Recorded data:
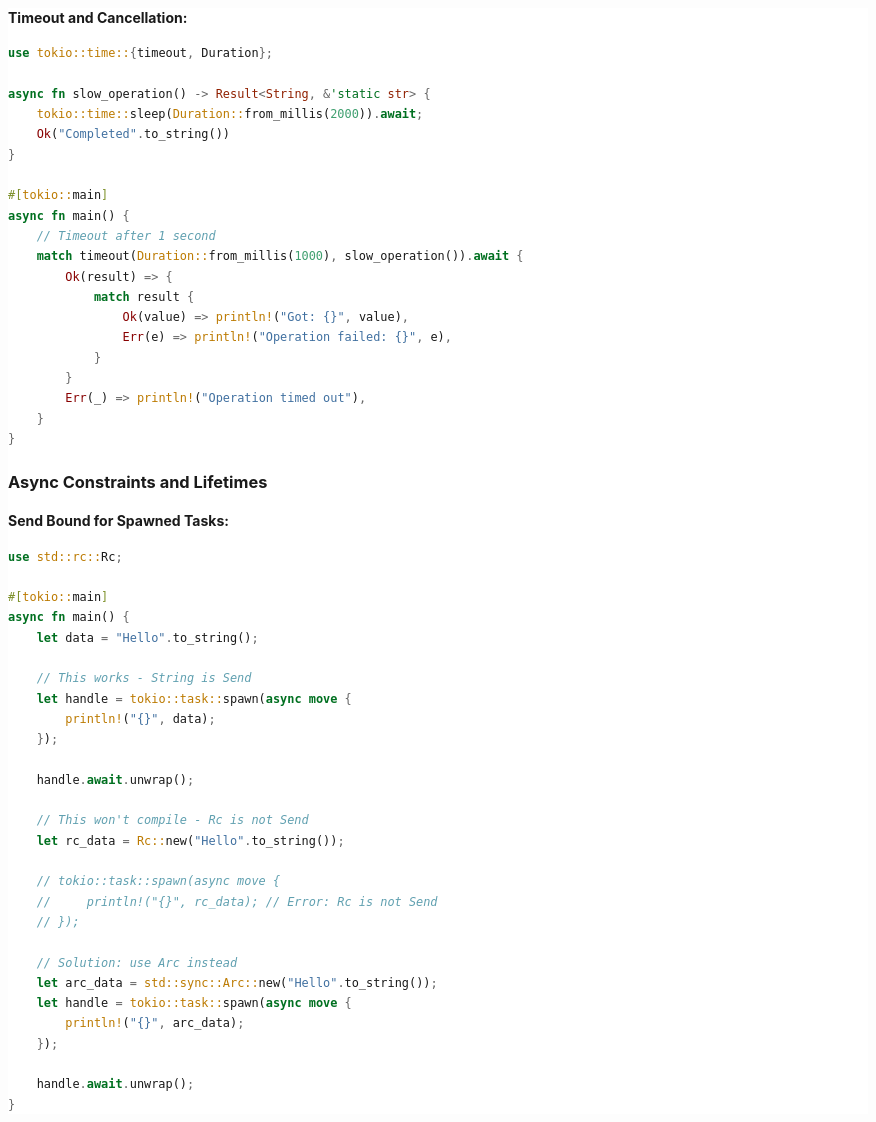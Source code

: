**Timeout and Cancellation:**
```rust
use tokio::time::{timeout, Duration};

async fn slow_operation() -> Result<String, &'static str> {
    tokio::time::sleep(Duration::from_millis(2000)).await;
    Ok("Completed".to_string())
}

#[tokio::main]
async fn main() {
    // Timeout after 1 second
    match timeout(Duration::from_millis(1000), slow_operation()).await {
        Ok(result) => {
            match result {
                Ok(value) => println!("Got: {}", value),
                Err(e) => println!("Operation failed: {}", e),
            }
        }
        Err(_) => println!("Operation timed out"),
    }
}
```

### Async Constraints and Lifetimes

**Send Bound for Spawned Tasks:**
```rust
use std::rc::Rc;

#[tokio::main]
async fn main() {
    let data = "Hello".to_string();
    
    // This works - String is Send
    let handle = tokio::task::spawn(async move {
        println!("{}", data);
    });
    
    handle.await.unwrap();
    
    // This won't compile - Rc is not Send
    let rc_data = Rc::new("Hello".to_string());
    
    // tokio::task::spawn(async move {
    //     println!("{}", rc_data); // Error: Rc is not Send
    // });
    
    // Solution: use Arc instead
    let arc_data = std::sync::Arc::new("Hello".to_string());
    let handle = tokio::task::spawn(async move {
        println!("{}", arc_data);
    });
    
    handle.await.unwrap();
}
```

---

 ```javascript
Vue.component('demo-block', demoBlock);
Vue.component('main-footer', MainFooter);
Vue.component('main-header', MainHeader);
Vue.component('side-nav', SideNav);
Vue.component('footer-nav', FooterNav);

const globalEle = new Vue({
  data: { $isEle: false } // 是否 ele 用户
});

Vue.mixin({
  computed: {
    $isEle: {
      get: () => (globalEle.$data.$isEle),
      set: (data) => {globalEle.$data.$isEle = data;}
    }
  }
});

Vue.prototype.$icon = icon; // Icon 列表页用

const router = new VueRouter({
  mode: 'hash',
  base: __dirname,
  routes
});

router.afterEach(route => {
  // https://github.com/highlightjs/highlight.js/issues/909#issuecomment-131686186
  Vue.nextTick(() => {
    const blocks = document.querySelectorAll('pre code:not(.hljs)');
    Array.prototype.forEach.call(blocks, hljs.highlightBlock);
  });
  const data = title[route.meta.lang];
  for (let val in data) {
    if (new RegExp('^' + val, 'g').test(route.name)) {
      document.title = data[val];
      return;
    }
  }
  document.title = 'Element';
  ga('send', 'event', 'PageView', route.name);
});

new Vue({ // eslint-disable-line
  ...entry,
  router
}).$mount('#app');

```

Activity:
Each line above with the string "Duration" should be reported in full.

Finished task:
use tokio::time::{timeout, Duration};
    tokio::time::sleep(Duration::from_millis(2000)).await;
    match timeout(Duration::from_millis(1000), slow_operation()).await {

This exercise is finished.